## Task brief
From the first line through the one containing "POST | /logout |", restate the listing word for word, and give no other lines.

──────── The records ────────

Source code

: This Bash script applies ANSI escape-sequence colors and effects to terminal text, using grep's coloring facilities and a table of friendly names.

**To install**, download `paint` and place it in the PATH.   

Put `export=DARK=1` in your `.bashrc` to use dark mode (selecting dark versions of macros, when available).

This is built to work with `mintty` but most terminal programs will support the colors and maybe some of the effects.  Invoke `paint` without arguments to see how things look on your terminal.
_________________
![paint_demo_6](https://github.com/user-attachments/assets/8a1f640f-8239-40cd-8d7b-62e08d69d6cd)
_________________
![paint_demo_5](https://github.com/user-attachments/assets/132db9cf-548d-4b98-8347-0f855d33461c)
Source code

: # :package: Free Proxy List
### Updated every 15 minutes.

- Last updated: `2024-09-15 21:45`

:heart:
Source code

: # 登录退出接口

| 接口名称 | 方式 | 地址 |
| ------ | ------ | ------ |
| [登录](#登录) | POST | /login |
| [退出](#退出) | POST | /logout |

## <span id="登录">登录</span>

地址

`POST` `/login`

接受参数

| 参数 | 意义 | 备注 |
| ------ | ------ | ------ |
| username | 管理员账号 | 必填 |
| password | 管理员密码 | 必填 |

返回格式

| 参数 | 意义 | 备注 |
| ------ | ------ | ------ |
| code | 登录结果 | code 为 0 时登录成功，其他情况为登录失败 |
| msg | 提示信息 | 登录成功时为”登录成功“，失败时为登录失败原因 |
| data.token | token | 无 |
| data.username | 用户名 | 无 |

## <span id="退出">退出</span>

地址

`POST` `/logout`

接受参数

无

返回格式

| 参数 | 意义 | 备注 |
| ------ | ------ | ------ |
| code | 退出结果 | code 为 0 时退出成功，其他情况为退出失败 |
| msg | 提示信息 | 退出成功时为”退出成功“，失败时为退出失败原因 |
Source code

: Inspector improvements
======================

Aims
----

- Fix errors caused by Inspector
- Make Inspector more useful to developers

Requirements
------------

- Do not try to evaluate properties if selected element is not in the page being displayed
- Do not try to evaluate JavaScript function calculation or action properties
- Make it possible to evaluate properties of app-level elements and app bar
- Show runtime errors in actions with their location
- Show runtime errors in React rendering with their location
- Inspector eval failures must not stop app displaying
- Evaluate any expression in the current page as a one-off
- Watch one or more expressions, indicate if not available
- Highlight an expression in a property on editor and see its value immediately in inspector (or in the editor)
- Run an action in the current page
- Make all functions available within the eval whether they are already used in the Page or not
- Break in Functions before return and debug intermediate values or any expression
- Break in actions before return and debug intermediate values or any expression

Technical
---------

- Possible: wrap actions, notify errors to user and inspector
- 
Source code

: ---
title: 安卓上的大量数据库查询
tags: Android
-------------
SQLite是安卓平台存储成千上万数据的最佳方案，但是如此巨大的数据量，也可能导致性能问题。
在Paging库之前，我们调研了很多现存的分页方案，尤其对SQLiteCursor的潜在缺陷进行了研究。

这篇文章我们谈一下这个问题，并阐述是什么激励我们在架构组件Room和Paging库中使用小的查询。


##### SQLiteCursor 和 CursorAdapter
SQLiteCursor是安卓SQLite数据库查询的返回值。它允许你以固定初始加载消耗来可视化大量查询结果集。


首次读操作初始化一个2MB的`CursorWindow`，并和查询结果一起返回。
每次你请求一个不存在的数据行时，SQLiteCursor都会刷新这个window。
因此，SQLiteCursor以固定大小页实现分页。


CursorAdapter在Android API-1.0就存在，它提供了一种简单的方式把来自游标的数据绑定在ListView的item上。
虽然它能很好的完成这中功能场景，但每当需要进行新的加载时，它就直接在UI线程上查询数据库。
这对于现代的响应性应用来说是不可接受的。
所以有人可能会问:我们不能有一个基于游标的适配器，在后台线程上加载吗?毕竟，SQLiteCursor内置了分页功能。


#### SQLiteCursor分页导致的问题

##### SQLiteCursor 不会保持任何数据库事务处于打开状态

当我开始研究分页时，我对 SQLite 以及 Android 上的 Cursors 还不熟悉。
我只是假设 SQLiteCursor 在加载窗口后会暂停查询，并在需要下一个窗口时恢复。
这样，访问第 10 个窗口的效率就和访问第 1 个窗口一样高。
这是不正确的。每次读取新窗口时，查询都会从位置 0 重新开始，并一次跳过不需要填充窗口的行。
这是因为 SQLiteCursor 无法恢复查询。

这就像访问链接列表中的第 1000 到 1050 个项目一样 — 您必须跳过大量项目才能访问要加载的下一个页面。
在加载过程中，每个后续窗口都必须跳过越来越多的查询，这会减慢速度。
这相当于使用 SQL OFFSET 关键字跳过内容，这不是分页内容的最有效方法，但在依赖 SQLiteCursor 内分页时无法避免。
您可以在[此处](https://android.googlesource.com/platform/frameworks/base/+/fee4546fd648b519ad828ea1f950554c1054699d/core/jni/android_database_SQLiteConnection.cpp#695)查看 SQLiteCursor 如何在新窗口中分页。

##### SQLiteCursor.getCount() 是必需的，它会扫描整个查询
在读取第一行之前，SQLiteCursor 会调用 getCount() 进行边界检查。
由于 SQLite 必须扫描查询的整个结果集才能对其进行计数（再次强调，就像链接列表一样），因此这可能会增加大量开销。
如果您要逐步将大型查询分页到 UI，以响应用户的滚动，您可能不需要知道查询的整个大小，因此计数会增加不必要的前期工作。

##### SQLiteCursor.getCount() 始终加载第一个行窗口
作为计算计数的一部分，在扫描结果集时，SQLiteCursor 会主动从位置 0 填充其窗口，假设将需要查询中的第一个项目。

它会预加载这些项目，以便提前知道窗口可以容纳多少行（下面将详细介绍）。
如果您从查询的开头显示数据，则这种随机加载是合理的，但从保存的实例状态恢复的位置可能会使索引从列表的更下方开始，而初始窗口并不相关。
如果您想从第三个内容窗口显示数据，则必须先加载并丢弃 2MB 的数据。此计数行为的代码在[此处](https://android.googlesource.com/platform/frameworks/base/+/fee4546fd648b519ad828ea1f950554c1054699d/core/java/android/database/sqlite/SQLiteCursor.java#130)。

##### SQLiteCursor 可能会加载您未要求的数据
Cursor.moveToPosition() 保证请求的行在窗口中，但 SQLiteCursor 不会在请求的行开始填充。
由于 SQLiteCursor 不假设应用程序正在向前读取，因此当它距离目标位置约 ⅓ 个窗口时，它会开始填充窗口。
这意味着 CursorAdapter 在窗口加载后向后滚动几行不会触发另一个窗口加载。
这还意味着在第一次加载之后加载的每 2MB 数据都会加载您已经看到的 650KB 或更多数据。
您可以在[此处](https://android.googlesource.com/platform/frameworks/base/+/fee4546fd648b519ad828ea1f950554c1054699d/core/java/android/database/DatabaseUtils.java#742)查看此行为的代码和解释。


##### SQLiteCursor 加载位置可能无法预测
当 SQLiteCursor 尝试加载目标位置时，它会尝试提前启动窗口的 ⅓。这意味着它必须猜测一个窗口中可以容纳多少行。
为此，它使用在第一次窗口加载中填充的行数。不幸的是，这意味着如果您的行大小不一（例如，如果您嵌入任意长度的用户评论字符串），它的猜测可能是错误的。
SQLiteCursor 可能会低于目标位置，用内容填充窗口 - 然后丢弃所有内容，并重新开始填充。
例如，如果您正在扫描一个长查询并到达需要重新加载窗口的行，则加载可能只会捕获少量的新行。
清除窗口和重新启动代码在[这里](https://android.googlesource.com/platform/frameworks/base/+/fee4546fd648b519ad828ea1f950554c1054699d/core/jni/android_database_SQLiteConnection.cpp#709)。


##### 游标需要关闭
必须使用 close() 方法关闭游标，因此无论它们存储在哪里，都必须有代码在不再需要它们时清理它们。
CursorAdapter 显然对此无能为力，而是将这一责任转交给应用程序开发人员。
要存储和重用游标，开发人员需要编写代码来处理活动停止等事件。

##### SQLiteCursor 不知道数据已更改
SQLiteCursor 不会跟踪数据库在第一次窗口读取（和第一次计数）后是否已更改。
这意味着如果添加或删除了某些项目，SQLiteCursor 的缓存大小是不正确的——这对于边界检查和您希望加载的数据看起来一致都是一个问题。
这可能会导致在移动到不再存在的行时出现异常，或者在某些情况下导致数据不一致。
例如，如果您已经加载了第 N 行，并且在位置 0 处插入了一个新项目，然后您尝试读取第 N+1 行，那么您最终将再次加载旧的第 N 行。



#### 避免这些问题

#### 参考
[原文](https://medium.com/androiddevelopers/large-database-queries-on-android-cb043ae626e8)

────────

## Exercise answer
Source code

: This Bash script applies ANSI escape-sequence colors and effects to terminal text, using grep's coloring facilities and a table of friendly names.

**To install**, download `paint` and place it in the PATH.   

Put `export=DARK=1` in your `.bashrc` to use dark mode (selecting dark versions of macros, when available).

This is built to work with `mintty` but most terminal programs will support the colors and maybe some of the effects.  Invoke `paint` without arguments to see how things look on your terminal.
_________________
![paint_demo_6](https://github.com/user-attachments/assets/8a1f640f-8239-40cd-8d7b-62e08d69d6cd)
_________________
![paint_demo_5](https://github.com/user-attachments/assets/132db9cf-548d-4b98-8347-0f855d33461c)
Source code

: # :package: Free Proxy List
### Updated every 15 minutes.

- Last updated: `2024-09-15 21:45`

:heart:
Source code

: # 登录退出接口

| 接口名称 | 方式 | 地址 |
| ------ | ------ | ------ |
| [登录](#登录) | POST | /login |
| [退出](#退出) | POST | /logout |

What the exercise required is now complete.